TO DO:
Every line of the entries below from the one containing "- Declaration and Reassignment" to the one containing "- Mutable and Immutable Data Types", both ends included, must be written out exactly. No other line belongs in the answer.

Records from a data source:
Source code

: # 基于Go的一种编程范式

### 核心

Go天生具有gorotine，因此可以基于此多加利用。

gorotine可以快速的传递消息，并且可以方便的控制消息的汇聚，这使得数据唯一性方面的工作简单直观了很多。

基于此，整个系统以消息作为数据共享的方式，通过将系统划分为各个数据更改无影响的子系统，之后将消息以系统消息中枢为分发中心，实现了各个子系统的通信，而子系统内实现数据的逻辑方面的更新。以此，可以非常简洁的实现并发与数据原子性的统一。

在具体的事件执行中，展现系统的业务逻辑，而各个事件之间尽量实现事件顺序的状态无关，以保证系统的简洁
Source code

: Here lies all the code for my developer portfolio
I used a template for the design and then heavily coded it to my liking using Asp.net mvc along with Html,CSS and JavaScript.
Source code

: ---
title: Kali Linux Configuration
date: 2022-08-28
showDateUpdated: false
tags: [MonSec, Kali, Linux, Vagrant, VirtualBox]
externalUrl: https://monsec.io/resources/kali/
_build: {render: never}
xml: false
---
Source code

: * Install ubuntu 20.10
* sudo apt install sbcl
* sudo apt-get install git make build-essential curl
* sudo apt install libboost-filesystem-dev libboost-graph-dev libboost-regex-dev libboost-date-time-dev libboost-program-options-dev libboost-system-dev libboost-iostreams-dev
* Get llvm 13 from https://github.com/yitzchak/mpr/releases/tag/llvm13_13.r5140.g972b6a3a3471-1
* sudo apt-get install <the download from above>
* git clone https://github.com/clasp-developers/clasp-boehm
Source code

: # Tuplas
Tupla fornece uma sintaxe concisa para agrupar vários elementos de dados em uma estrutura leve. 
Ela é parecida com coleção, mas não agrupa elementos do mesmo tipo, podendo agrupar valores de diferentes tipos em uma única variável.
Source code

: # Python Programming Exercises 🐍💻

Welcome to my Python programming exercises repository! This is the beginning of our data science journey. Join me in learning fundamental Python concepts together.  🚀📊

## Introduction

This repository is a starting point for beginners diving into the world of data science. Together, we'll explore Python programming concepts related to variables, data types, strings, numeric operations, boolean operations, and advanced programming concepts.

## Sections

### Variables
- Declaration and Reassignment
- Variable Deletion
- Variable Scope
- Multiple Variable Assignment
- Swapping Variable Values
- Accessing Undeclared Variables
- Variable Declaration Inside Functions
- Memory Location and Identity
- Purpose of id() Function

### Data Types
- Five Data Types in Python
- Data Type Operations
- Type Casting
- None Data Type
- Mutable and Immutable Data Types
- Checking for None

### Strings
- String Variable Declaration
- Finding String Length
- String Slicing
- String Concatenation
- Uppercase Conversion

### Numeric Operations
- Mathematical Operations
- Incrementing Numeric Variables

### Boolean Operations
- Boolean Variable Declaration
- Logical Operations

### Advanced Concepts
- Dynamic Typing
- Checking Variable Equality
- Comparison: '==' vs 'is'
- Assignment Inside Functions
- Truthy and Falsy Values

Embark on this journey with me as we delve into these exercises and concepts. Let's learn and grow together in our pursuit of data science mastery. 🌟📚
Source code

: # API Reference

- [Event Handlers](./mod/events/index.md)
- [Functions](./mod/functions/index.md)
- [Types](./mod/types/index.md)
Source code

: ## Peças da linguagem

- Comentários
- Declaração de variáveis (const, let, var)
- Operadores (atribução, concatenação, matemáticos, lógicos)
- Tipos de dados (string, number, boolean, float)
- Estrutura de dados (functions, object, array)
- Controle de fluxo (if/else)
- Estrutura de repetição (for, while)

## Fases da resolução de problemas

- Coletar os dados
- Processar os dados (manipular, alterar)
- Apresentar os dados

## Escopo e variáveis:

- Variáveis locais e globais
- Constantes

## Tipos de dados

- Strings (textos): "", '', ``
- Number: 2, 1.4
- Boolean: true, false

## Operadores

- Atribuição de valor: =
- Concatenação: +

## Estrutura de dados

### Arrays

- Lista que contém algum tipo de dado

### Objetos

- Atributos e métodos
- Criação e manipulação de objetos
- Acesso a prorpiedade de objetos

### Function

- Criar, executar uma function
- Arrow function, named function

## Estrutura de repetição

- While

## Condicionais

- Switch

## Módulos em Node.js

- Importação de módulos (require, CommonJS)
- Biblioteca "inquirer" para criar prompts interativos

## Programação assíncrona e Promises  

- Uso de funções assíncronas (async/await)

RESPONSE TO THE TASK:
- Declaration and Reassignment
- Variable Deletion
- Variable Scope
- Multiple Variable Assignment
- Swapping Variable Values
- Accessing Undeclared Variables
- Variable Declaration Inside Functions
- Memory Location and Identity
- Purpose of id() Function

### Data Types
- Five Data Types in Python
- Data Type Operations
- Type Casting
- None Data Type
- Mutable and Immutable Data Types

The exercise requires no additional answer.